Your task »
Word-for-word transcription: reproduce all of the data, but not the pictures.

☆ ☆ ☆ ☆ ☆

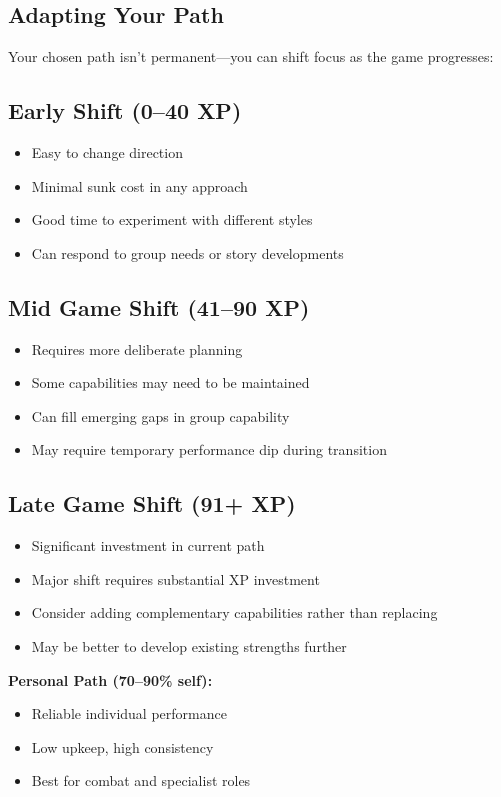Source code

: \begin{multicols}{2}
\section{Adapting Your Path}

Your chosen path isn't permanent—you can shift focus as the game progresses:

\subsection*{Early Shift (0--40 XP)}
\begin{itemize}
\item Easy to change direction
\item Minimal sunk cost in any approach
\item Good time to experiment with different styles
\item Can respond to group needs or story developments
\end{itemize}

\subsection*{Mid Game Shift (41--90 XP)}
\begin{itemize}
\item Requires more deliberate planning
\item Some capabilities may need to be maintained
\item Can fill emerging gaps in group capability
\item May require temporary performance dip during transition
\end{itemize}

\subsection*{Late Game Shift (91+ XP)}
\begin{itemize}
\item Significant investment in current path
\item Major shift requires substantial XP investment
\item Consider adding complementary capabilities rather than replacing
\item May be better to develop existing strengths further
\end{itemize}

\begin{tcolorbox}[colback=green!5!white,colframe=green!75!black,title=XP Path Quick Reference,fonttitle=\bfseries]
\textbf{Personal Path (70--90\% self):}
\begin{itemize}
\item Reliable individual performance
\item Low upkeep, high consistency
\item Best for combat and specialist roles
\end{itemize}


\end{tcolorbox}
\end{multicols}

☆ ☆ ☆ ☆ ☆

Task answer »
Source code

: \begin{multicols}{2}
\section{Adapting Your Path}

Your chosen path isn't permanent—you can shift focus as the game progresses:

\subsection*{Early Shift (0--40 XP)}
\begin{itemize}
\item Easy to change direction
\item Minimal sunk cost in any approach
\item Good time to experiment with different styles
\item Can respond to group needs or story developments
\end{itemize}

\subsection*{Mid Game Shift (41--90 XP)}
\begin{itemize}
\item Requires more deliberate planning
\item Some capabilities may need to be maintained
\item Can fill emerging gaps in group capability
\item May require temporary performance dip during transition
\end{itemize}

\subsection*{Late Game Shift (91+ XP)}
\begin{itemize}
\item Significant investment in current path
\item Major shift requires substantial XP investment
\item Consider adding complementary capabilities rather than replacing
\item May be better to develop existing strengths further
\end{itemize}

\begin{tcolorbox}[colback=green!5!white,colframe=green!75!black,title=XP Path Quick Reference,fonttitle=\bfseries]
\textbf{Personal Path (70--90\% self):}
\begin{itemize}
\item Reliable individual performance
\item Low upkeep, high consistency
\item Best for combat and specialist roles
\end{itemize}


\end{tcolorbox}
\end{multicols}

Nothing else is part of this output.